Exercise data section start
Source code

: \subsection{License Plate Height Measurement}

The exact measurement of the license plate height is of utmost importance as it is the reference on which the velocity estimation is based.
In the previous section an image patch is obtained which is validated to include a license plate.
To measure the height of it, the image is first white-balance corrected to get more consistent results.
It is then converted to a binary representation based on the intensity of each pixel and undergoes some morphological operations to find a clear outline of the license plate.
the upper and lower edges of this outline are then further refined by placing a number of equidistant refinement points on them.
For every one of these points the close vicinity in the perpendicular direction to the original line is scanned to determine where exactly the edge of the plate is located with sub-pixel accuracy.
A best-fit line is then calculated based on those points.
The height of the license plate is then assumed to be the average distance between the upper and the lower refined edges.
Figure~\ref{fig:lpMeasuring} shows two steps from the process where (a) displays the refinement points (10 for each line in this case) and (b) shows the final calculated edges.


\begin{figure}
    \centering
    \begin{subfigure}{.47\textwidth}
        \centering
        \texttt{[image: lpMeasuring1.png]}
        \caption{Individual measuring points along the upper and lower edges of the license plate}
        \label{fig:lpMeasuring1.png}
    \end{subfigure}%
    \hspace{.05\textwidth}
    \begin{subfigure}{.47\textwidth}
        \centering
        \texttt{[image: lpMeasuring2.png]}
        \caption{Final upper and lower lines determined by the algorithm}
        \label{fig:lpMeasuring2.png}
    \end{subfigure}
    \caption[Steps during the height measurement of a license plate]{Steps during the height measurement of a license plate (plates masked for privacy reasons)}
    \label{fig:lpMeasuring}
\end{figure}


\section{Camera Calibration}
Exercise data section end
Work order:
Find the lines in the data that include "texttt", then copy each of them.

Written reply:
        \texttt{[image: lpMeasuring1.png]}
        \texttt{[image: lpMeasuring2.png]}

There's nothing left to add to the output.